Martin McDonagh and Sam Rockwell (who plays Deputy Dixon) are both big fans of the 1978 Vietnam War classic in which Christopher Walken wears a striking red bandana that’s eerily close in shade to the color of the billboards. Mildred’s headgear is meant as a nod to Walken’s character, Corporal “Nick” Chevotarevich.
2. BUT THERE ARE EVEN MORE NODS TO NICOLAS ROEG'S DON’T LOOK NOW.
Don’t Look Now, Nicolas Roeg's 1973 horror classic, stars Donald Sutherland as John Baxter, a grieving father who goes to Venice with his wife (Julie Christie) to try to get their mind off the drowning death of their daughter. Don’t Look Now and Three Billboards share the plot machination of parents losing a young daughter, but they also share the color red as a motif (a red coat in Don’t Look Now, and the billboards and a character named Red in Three Billboards). Both movies also feature a little person, clueless police, a violent fall, and a massive chef’s knife. Plus, Dixon’s mother watches Don’t Look Now on TV in Three Billboards.

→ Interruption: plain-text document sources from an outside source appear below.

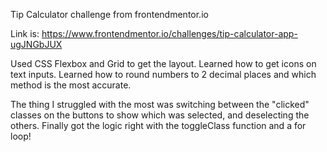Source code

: Tip Calculator challenge from frontendmentor.io

Link is: https://www.frontendmentor.io/challenges/tip-calculator-app-ugJNGbJUX

Used CSS Flexbox and Grid to get the layout.
Learned how to get icons on text inputs. 
Learned how to round numbers to 2 decimal places and which method is the most accurate.

The thing I struggled with the most was switching between the "clicked" classes on the buttons to show which was selected, and deselecting the others.
Finally got the logic right with the toggleClass function and a for loop!
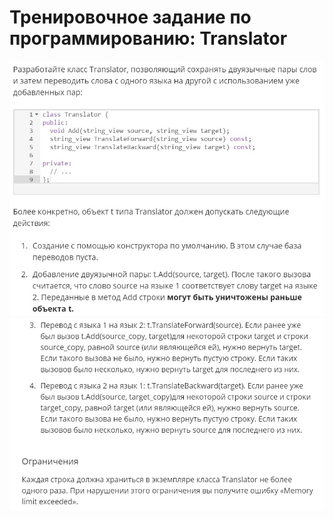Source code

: # Тренировочное задание по программированию: Translator
![image](./../../assets/131.jpg)
![image](./../../assets/132.jpg)

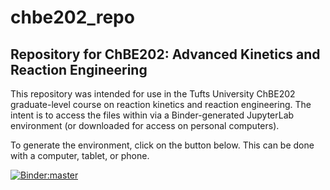 # chbe202_repo

## Repository for ChBE202: Advanced Kinetics and Reaction Engineering

This repository was intended for use in the Tufts University ChBE202 graduate-level course on reaction kinetics and reaction engineering. The intent is to access the files within via a Binder-generated JupyterLab environment (or downloaded for access on personal computers).

To generate the environment, click on the button below. This can be done with a computer, tablet, or phone.

[![Binder:master](https://mybinder.org/badge_logo.svg)](https://mybinder.org/v2/gh/neagan01/chbe202_repo/HEAD)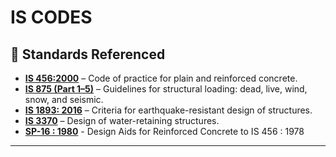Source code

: # IS CODES

## 📖 Standards Referenced

- **[IS 456:2000](IS456_11zon.pdf)** – Code of practice for plain and reinforced concrete.
- **[IS 875 (Part 1–5)](Design_Loads.md)** – Guidelines for structural loading: dead, live, wind, snow, and seismic.
- **[IS 1893: 2016](IS_1893_1_2016_AMD2_Reff2021.pdf)** – Criteria for earthquake-resistant design of structures.
- **[IS 3370](IS3370.md)** – Design of water-retaining structures.
- **[SP-16 : 1980](SP-16_DesignAidsRCC_compressed.pdf)** - Design Aids for Reinforced Concrete to IS 456 : 1978

---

3. THE DEER MILDRED ENCOUNTERS IS BECCA, A LOCAL CELEBRITY FROM THE WNC NATURE CENTER.
Late in the film, when Mildred’s investigation has stalled out, she delivers a downbeat monologue to a deer that passes by one of the billboards. It’s a stunner. The kind of profoundly introspective thing you could only say in a dark room to yourself or in a sunny field to one of Earth’s innocent creatures. The innocent creature the production used is Becca, a white-tailed deer that resides at Asheville's Western North Carolina Nature Center, because she doesn’t have the skills to survive on her own in the wild.

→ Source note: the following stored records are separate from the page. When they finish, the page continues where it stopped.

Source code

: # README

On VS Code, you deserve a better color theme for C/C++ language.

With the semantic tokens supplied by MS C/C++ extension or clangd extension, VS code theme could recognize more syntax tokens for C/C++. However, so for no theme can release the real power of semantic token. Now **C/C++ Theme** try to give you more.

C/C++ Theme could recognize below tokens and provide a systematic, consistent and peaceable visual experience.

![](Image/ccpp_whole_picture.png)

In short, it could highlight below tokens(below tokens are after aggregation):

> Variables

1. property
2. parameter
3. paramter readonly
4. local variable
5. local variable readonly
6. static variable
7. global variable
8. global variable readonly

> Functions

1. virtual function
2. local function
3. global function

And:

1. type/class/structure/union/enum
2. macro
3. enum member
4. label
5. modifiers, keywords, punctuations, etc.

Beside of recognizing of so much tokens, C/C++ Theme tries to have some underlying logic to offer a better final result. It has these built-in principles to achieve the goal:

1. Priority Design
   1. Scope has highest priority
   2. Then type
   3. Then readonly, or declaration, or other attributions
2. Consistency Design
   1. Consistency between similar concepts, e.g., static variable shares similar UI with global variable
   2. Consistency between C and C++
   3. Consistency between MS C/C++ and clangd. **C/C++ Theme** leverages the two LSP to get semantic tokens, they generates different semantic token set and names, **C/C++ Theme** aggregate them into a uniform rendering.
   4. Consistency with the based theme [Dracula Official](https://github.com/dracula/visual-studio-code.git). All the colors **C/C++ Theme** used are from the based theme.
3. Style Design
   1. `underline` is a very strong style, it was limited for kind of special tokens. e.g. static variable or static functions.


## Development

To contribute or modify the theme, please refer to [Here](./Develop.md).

4. IT’S THE FIRST MOVIE MCDONAGH HAS DIRECTED WITHOUT COLIN FARRELL.
After launching his noteworthy career in theater, McDonagh made his name as a filmmaker with In Bruges and followed it up with Seven Psychopaths, both of which star Colin Farrell. For Three Billboards, McDonagh specifically wanted to write a strong, multilayered leading role for a woman. Meanwhile, Farrell stayed occupied with three films in 2017: Roman J. Israel, Esq., The Beguiled, and The Killing of a Sacred Deer.

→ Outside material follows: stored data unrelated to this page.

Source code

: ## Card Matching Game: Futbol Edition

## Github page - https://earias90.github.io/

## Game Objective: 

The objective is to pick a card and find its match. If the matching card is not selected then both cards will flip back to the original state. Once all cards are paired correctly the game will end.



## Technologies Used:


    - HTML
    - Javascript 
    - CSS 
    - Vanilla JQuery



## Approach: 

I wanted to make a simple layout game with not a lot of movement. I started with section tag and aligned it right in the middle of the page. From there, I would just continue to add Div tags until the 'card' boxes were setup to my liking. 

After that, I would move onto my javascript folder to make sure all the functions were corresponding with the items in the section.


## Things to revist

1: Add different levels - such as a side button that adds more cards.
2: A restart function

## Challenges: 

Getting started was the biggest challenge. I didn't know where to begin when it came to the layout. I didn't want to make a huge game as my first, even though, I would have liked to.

5. MCDONAGH WROTE THE PART FOR FRANCES MCDORMAND, BUT SHE RESISTED DUE TO THE CHARACTER’S AGE.
Writers often envision a specific actor while writing a part, but McDonagh also said McDormand is the only actor he could see playing Mildred. “I’d have been screwed if she had said no,” he told Vanity Fair. Yet she almost did. McDormand loved the script but resisted for over a year, specifically because she didn’t find it realistic that a woman in Mildred’s socioeconomic class would wait until she was 38 to have her first child. McDormand thought she was too old to play the part.
6. WHEN WE MEET HIM, RED WELBY IS READING FLANNERY O’CONNOR’S “A GOOD MAN IS HARD TO FIND.”
It’s not clear if local advertising man Red Welby (Caleb Landry Jones) is reading the short story “A Good Man Is Hard to Find” or another one in the short story collection of the same name, but that particular O’Connor tale features a character named “Red” as well as murders that rip a family apart. O’Connor was known for showing a dark underbelly to small town American life in her writing.
7. MCDONAGH TRAVELED THE COUNTRY TO GET A FEEL FOR AMERICA.
McDonagh was born and raised in London to Irish parents, and many of his plays are set in Ireland (especially County Galway). In Bruges is set, you know, in Bruges, Belgium, and Seven Psychopaths takes place mostly in Los Angeles, so getting a small town American feel took research.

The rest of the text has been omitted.